• SUPPLIED RECORDS:
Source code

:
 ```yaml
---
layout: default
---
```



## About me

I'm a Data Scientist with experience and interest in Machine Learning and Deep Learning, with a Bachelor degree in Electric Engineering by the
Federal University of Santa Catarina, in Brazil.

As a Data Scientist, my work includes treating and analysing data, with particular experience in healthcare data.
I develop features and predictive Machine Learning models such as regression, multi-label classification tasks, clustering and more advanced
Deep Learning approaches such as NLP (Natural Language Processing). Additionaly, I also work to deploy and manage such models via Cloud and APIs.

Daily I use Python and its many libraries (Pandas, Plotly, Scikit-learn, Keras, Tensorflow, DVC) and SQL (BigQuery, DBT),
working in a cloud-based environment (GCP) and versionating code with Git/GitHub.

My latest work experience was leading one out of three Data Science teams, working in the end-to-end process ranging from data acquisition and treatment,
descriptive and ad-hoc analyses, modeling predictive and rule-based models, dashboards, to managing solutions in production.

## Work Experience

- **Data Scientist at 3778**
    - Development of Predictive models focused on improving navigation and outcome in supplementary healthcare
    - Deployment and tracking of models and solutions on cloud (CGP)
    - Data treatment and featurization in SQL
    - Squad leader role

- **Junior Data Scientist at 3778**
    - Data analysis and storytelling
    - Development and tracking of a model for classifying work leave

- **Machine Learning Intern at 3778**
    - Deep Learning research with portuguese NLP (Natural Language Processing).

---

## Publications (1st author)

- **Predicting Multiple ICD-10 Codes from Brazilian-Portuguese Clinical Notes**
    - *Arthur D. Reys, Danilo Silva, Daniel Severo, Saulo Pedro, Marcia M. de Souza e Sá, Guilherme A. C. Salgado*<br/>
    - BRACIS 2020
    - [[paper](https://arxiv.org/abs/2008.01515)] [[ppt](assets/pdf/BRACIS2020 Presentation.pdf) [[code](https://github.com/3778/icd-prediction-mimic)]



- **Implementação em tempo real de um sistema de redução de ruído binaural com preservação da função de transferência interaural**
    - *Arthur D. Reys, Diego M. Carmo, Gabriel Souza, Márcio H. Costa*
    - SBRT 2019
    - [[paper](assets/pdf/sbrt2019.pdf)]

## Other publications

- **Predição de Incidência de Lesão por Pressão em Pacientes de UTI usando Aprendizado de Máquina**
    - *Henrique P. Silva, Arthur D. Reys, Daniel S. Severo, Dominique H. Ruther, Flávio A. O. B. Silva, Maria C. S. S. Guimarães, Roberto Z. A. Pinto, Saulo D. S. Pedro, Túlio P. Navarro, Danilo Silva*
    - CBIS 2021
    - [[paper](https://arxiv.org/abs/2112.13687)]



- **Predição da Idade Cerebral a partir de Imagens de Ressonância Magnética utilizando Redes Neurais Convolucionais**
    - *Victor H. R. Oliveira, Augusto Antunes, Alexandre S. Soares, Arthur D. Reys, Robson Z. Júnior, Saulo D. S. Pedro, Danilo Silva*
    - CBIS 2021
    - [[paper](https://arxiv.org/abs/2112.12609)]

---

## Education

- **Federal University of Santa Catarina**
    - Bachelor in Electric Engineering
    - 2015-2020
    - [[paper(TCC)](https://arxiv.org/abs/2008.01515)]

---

• ACTION ITEM:
Starting with the line with "- *Victor H." above and going on through the line with "## Education", transcribe every line exactly, both ends included, and add nothing.

• YOUR SOLUTION:
    - *Victor H. R. Oliveira, Augusto Antunes, Alexandre S. Soares, Arthur D. Reys, Robson Z. Júnior, Saulo D. S. Pedro, Danilo Silva*
    - CBIS 2021
    - [[paper](https://arxiv.org/abs/2112.12609)]

---

## Education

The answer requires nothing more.